## Exercise objective
Wherever the string "sender" shows up in the records below, return that line.

Source texts of formatted documents
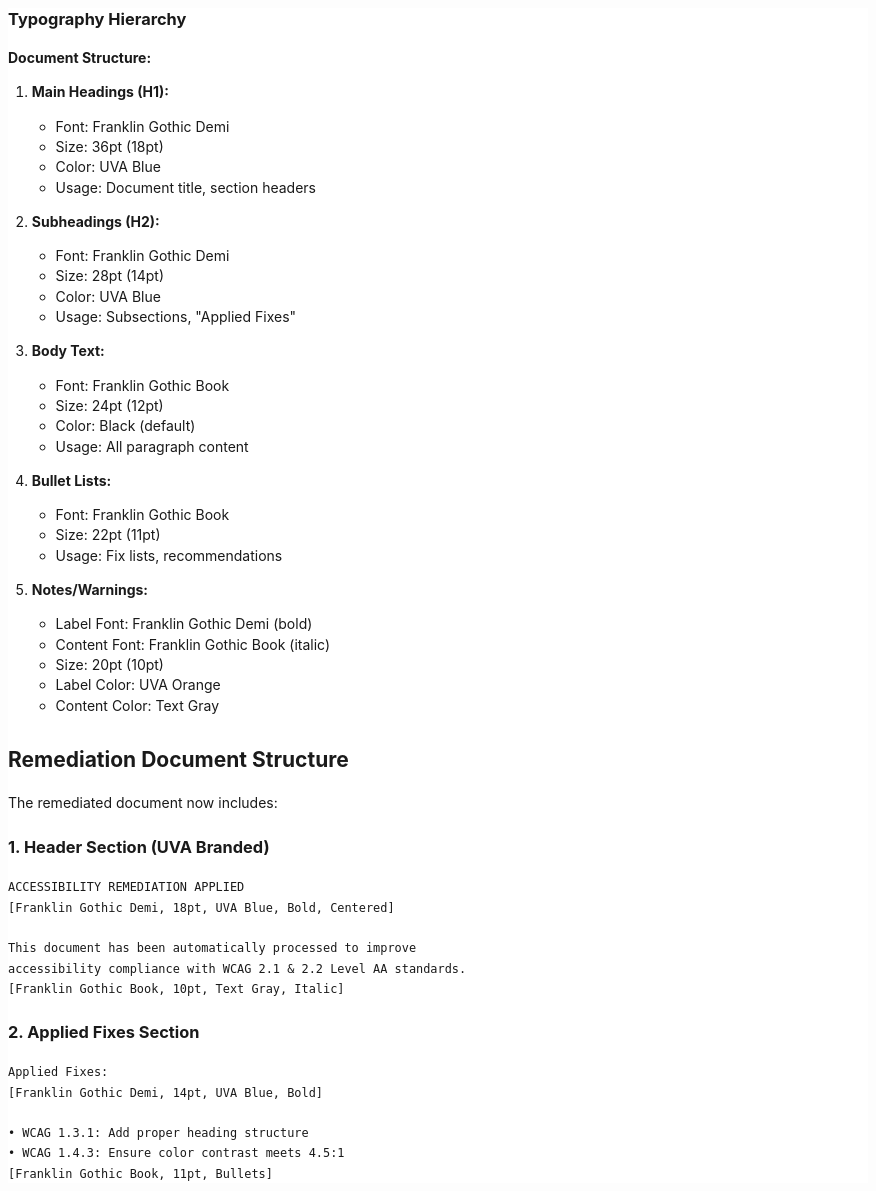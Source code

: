 ### Typography Hierarchy

**Document Structure:**
1. **Main Headings (H1):**
   - Font: Franklin Gothic Demi
   - Size: 36pt (18pt)
   - Color: UVA Blue
   - Usage: Document title, section headers

2. **Subheadings (H2):**
   - Font: Franklin Gothic Demi
   - Size: 28pt (14pt)
   - Color: UVA Blue
   - Usage: Subsections, "Applied Fixes"

3. **Body Text:**
   - Font: Franklin Gothic Book
   - Size: 24pt (12pt)
   - Color: Black (default)
   - Usage: All paragraph content

4. **Bullet Lists:**
   - Font: Franklin Gothic Book
   - Size: 22pt (11pt)
   - Usage: Fix lists, recommendations

5. **Notes/Warnings:**
   - Label Font: Franklin Gothic Demi (bold)
   - Content Font: Franklin Gothic Book (italic)
   - Size: 20pt (10pt)
   - Label Color: UVA Orange
   - Content Color: Text Gray

## Remediation Document Structure

The remediated document now includes:

### 1. Header Section (UVA Branded)
```
ACCESSIBILITY REMEDIATION APPLIED
[Franklin Gothic Demi, 18pt, UVA Blue, Bold, Centered]

This document has been automatically processed to improve
accessibility compliance with WCAG 2.1 & 2.2 Level AA standards.
[Franklin Gothic Book, 10pt, Text Gray, Italic]
```

### 2. Applied Fixes Section
```
Applied Fixes:
[Franklin Gothic Demi, 14pt, UVA Blue, Bold]

• WCAG 1.3.1: Add proper heading structure
• WCAG 1.4.3: Ensure color contrast meets 4.5:1
[Franklin Gothic Book, 11pt, Bullets]
```

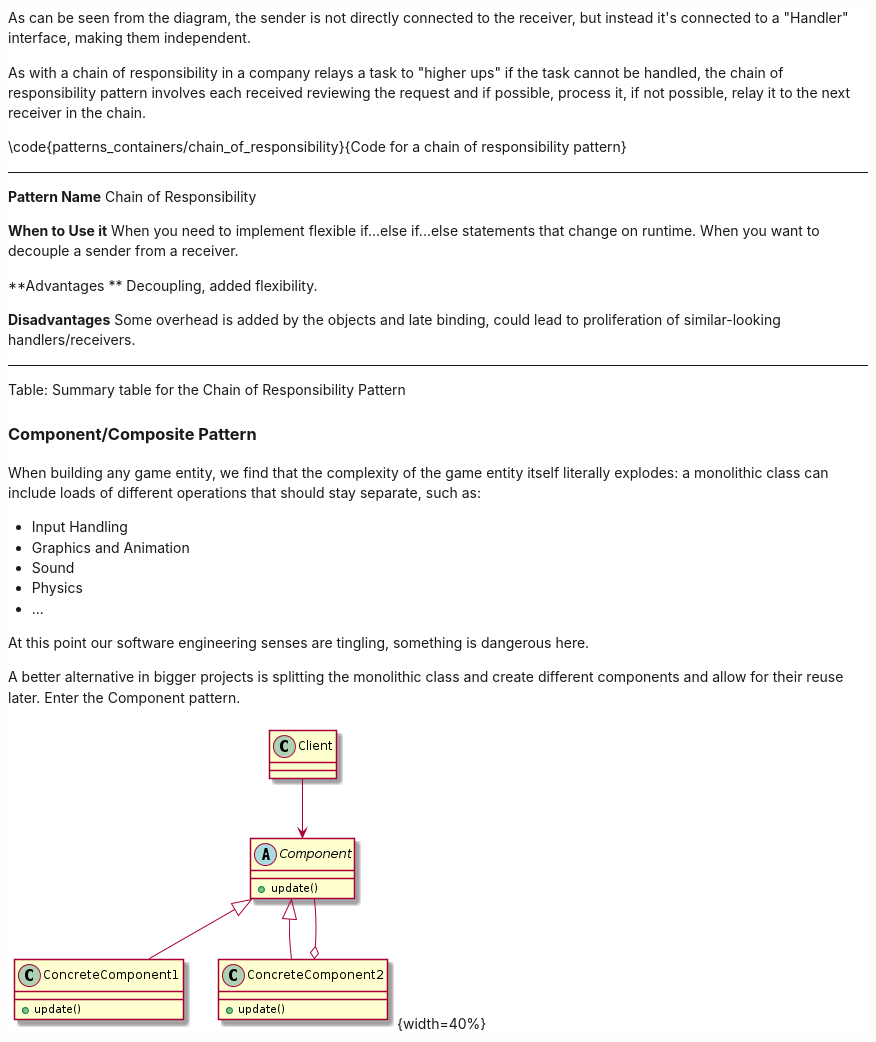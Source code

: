As can be seen from the diagram, the sender is not directly connected to the receiver, but instead it's connected to a "Handler" interface, making them independent.

As with a chain of responsibility in a company relays a task to "higher ups" if the task cannot be handled, the chain of responsibility pattern involves each received reviewing the request and if possible, process it, if not possible, relay it to the next receiver in the chain.

\code{patterns_containers/chain_of_responsibility}{Code for a chain of responsibility pattern}

------------------    ------------------------------------------------------------------------------
**Pattern Name**      Chain of Responsibility

**When to Use it**    When you need to implement flexible if...else if...else statements that change on runtime. When you want to decouple a sender from a receiver.

**Advantages **       Decoupling, added flexibility.

**Disadvantages**     Some overhead is added by the objects and late binding, could lead to proliferation of similar-looking handlers/receivers.

------------------------------------------------------------------------------------------------

Table: Summary table for the Chain of Responsibility Pattern

### Component/Composite Pattern

When building any game entity, we find that the complexity of the game entity itself literally explodes: a monolithic class can include loads of different operations that should stay separate, such as:

- Input Handling
- Graphics and Animation
- Sound
- Physics
- ...

At this point our software engineering senses are tingling, something is dangerous here.

A better alternative in bigger projects is splitting the monolithic class and create different components and allow for their reuse later. Enter the Component pattern.

![Diagram of the Component Design Pattern](./images/patterns_containers/class_component.png){width=40%}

## Finished exercise
:As can be seen from the diagram, the sender is not directly connected to the receiver, but instead it's connected to a "Handler" interface, making them independent.
**When to Use it**    When you need to implement flexible if...else if...else statements that change on runtime. When you want to decouple a sender from a receiver.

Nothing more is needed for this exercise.